Xinjiang territory profile
- 17 November 2016
- From the section Asia
China's largest province Xinjiang is bordered by eight countries including the former Soviet Central Asian republics, Mongolia, Afghanistan, Pakistan and India.
The region experienced a brief period of independence in the 1940s but China regained control after the Communists took power in 1949.
It is home to the Turkic-speaking Muslim Uighur minority who make up about 8 million of the province's 19 million people.
Rich in natural resources, economic development in the region has been accompanied by large-scale immigration of Han Chinese.
Many Uighurs complain of discrimination and marginalisation by the Chinese authorities. Anti-Han and separatist sentiment has become more prevalent since the 1990s, flaring into violence on occasion.
Xinjiang's media are tightly controlled by the local Communist Party and government.
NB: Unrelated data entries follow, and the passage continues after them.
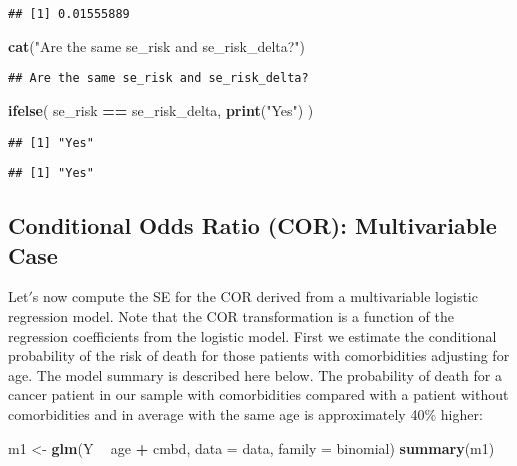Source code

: \documentclass[
]{article}
\newenvironment{Shaded}{\begin{snugshade}}{\end{snugshade}}
\newcommand{\DataTypeTok}[1]{\textcolor[rgb]{0.13,0.29,0.53}{#1}}
\newcommand{\KeywordTok}[1]{\textcolor[rgb]{0.13,0.29,0.53}{\textbf{#1}}}
\newcommand{\NormalTok}[1]{#1}
\newcommand{\OperatorTok}[1]{\textcolor[rgb]{0.81,0.36,0.00}{\textbf{#1}}}
\newcommand{\StringTok}[1]{\textcolor[rgb]{0.31,0.60,0.02}{#1}}
\begin{document}
\begin{verbatim}
## [1] 0.01555889
\end{verbatim}

\begin{Shaded}
\begin{Highlighting}[]
\KeywordTok{cat}\NormalTok{(}\StringTok{"Are the same se_risk and se_risk_delta?"}\NormalTok{)}
\end{Highlighting}
\end{Shaded}

\begin{verbatim}
## Are the same se_risk and se_risk_delta?
\end{verbatim}

\begin{Shaded}
\begin{Highlighting}[]
\KeywordTok{ifelse}\NormalTok{(}
\NormalTok{  se_risk }\OperatorTok{==}\StringTok{ }\NormalTok{se_risk_delta,}
  \KeywordTok{print}\NormalTok{(}\StringTok{"Yes"}\NormalTok{)}
\NormalTok{)}
\end{Highlighting}
\end{Shaded}

\begin{verbatim}
## [1] "Yes"
\end{verbatim}

\begin{verbatim}
## [1] "Yes"
\end{verbatim}

\hypertarget{conditional-odds-ratio-cor-multivariable-case}{%
\subsection{Conditional Odds Ratio (COR): Multivariable
Case}\label{conditional-odds-ratio-cor-multivariable-case}}

Let\('\)s now compute the SE for the COR derived from a multivariable
logistic regression model. Note that the COR transformation is a
function of the regression coefficients from the logistic model. First
we estimate the conditional probability of the risk of death for those
patients with comorbidities adjusting for age. The model summary is
described here below. The probability of death for a cancer patient in
our sample with comorbidities compared with a patient without
comorbidities and in average with the same age is approximately 40\%
higher:

\begin{Shaded}
\begin{Highlighting}[]
\NormalTok{m1 <-}\StringTok{ }\KeywordTok{glm}\NormalTok{(Y }\OperatorTok{~}\StringTok{ }\NormalTok{age }\OperatorTok{+}\StringTok{ }\NormalTok{cmbd, }\DataTypeTok{data =}\NormalTok{ data, }\DataTypeTok{family =}\NormalTok{ binomial)}
\KeywordTok{summary}\NormalTok{(m1)}
\end{Highlighting}
\end{Shaded}
\end{document}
The Urumqi People's Broadcasting Station and the Xinjiang People's Broadcasting Station run radio and television broadcasts in Chinese, Uighur and minority languages.
Major state-run newspapers include the Chinese-language Xinjiang Economic Daily.
The authorities imposed a months-long shutdown of internet access in Xinjiang following the violent unrest in July 2009. Bloggers, netizens and website managers were "singled out for repression", Reporters Without Borders said.